When Nvidia’s RTX-series graphics cards debut on September 20, complete with tensor cores for A.I.-driven supersampling and RT cores for ray tracing, some of those features will go completely unused. Despite a growing list of games that will eventually support ray tracing, Nvidia has confirmed that there won’t be a single game with ray tracing support on the day of the cards’ launch.

Despite gamers clamoring to learn what real-world performance of the next-generation graphics cards will be like, Nvidia spent most of its Gamescom announcement of the new GPUs discussing ray tracing — what it is, why it’s so hard to do, and the tricks and techniques Nvidia has used to make it viable years before it should be theoretically possible. A big part of that is the RT cores found on Nvidia’s new RTX cards, but on day one, those cores won’t be doing much at all.

The current list of games that have been confirmed to be adding ray tracing at some point in the future currently stands at 11. However, even though some of those are now available, they don’t have the ray tracing visual features just yet. As  Tony Tamasi, Nvidia senior vice president of content and technology, confirmed to PC World, some of them will begin to add ray tracing features a month or two after the release of the cards. That will coincide with Microsoft’s planned Windows 10 October 2018 update, which should bring official support for its own DirectX ray tracing API, which powers Nvidia’s solution.

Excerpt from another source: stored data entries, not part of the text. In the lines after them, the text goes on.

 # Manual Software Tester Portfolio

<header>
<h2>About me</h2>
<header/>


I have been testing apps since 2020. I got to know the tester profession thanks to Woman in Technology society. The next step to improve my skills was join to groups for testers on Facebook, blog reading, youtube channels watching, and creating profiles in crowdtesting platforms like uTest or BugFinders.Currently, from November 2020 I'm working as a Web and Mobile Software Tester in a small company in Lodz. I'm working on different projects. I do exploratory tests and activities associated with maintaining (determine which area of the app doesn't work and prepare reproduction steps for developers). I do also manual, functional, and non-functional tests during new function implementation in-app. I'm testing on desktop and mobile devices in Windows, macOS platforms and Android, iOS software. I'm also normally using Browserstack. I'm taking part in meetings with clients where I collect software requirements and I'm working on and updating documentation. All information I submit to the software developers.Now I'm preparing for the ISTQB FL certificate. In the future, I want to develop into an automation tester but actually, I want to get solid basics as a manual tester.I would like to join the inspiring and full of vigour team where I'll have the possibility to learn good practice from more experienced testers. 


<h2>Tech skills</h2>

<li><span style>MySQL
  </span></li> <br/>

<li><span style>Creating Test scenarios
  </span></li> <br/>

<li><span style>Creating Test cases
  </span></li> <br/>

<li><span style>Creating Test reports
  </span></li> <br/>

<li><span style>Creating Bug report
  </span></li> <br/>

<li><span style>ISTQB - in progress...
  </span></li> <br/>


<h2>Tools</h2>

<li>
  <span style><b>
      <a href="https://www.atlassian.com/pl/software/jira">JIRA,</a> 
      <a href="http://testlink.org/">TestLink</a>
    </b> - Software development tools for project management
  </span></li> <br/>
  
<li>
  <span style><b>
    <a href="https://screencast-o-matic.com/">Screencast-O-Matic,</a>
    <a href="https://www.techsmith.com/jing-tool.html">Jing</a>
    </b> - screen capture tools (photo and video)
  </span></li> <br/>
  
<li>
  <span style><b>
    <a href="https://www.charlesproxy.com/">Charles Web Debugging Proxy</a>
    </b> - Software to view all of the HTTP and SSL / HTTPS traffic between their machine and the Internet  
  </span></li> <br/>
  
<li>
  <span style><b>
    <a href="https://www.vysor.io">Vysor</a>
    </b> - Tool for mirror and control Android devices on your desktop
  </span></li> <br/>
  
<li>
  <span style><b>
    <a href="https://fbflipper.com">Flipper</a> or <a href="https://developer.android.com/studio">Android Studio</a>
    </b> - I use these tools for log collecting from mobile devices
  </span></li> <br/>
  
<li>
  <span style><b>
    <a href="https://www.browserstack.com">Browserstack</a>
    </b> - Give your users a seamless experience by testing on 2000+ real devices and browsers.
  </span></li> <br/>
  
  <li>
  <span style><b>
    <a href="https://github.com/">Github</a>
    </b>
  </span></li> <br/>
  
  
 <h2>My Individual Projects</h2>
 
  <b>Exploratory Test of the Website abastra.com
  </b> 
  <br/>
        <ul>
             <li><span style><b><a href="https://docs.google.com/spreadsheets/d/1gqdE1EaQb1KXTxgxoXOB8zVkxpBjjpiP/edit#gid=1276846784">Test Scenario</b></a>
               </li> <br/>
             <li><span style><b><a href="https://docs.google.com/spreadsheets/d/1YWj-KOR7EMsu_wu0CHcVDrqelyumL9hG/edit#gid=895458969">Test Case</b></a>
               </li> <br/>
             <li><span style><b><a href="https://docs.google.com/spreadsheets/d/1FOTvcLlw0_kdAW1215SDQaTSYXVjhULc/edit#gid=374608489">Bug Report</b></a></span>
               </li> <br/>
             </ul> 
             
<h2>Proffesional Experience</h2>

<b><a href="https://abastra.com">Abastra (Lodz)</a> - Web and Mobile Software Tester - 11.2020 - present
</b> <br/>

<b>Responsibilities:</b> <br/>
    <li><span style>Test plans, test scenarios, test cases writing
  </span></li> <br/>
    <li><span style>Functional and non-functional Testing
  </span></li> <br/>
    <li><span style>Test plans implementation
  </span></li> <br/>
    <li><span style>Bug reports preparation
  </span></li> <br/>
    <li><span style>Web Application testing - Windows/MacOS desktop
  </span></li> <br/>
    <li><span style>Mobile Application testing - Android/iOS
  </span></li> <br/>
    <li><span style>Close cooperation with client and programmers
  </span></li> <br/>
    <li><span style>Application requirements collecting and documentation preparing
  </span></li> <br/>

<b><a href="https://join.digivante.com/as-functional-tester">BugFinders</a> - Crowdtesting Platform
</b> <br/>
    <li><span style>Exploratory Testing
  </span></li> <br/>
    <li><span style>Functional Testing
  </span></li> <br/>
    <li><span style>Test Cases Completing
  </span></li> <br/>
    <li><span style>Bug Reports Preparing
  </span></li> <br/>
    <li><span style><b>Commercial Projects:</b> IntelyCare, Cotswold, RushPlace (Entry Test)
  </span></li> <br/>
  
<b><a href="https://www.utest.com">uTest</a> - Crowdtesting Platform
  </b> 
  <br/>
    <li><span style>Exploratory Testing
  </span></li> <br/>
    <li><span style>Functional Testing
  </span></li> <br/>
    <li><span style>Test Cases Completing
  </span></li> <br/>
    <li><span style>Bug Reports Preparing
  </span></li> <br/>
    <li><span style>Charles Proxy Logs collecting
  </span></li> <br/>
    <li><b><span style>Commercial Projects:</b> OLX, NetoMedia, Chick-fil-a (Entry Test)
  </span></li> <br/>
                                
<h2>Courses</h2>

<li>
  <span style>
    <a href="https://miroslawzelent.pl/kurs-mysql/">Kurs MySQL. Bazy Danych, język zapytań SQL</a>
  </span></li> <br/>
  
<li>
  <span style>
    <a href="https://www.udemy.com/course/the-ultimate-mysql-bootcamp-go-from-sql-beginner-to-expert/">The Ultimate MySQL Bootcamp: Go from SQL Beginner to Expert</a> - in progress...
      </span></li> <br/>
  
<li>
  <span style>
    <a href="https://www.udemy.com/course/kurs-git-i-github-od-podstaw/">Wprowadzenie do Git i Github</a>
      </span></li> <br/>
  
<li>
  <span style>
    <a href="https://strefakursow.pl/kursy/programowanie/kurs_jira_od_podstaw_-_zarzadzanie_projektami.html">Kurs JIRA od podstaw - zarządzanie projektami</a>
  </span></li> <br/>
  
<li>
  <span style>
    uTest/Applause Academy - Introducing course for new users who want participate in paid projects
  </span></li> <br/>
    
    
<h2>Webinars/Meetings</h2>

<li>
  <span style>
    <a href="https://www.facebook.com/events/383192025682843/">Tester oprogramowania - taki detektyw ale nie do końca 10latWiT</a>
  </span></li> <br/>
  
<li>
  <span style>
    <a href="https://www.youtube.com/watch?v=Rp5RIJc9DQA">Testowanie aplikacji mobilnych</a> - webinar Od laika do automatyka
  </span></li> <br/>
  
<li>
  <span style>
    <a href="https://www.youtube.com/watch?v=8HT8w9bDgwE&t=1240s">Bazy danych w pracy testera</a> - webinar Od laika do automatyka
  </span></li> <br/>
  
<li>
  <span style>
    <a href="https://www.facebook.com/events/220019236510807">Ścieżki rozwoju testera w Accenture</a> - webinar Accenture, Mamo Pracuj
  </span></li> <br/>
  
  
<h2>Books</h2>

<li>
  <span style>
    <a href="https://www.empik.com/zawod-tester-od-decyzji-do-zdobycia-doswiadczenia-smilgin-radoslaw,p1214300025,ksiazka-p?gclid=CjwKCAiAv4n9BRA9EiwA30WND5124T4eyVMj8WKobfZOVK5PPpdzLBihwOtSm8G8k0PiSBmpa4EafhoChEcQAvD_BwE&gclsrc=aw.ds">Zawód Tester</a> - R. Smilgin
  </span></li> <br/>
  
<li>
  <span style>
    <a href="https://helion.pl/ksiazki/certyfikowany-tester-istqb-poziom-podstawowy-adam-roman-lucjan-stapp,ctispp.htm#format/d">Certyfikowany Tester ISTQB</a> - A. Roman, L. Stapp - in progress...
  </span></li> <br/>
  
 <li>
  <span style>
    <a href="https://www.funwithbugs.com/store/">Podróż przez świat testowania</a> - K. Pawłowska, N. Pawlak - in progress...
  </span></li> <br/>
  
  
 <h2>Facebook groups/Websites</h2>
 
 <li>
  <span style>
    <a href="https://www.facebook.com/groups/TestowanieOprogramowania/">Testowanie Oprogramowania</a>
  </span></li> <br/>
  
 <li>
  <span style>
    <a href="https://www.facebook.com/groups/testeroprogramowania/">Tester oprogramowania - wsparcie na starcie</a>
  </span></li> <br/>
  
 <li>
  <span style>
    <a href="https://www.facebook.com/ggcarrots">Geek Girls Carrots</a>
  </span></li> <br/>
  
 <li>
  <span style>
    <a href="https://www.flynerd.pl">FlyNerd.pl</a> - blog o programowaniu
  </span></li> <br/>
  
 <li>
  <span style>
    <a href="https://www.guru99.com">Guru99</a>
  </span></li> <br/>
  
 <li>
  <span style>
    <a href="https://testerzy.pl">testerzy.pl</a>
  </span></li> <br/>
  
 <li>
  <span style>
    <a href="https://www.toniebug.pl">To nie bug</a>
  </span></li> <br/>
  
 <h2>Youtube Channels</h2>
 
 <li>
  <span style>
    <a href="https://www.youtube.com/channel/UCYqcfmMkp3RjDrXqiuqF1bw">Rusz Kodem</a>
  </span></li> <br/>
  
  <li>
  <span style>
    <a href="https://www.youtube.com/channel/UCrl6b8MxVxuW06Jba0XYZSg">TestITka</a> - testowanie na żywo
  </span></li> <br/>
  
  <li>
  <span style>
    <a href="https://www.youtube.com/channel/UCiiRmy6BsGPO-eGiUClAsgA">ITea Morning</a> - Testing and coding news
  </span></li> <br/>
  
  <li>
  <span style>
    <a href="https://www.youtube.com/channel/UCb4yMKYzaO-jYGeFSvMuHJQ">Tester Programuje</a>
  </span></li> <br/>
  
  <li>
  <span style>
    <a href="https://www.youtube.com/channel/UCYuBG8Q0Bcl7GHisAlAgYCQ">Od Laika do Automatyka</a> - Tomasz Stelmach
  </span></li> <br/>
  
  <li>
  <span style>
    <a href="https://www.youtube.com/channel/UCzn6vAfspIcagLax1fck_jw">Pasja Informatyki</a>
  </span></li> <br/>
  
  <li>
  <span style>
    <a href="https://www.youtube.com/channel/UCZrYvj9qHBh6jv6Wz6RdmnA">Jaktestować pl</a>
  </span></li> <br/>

Tamasi didn’t go into detail about which games we could expect to see ray tracing debut on first, but considering Battlefield 5 was one of the biggest showcase titles at the original RTX unveiling and is itself releasing on November 20, two months after the RTX graphics cards, it seems likely to be one of the first. Shadow of the Tomb Raider is also known to have working ray tracing already — albeit with a big performance hit — so it is a likely candidate for early adoption too.

When games do start to add ray tracing support, they’ll likely only be supported by the top two cards: the Nvidia RTX 2080 Ti and 2080. We still don’t have a firm release date for the more affordable RTX 2070. The expected mid- and entry-level offerings, the 2060 and 2050, are rumored to be classed as “GTX” rather than RTX cards, and could ship out without support for the new ray tracing and DLSS visual features.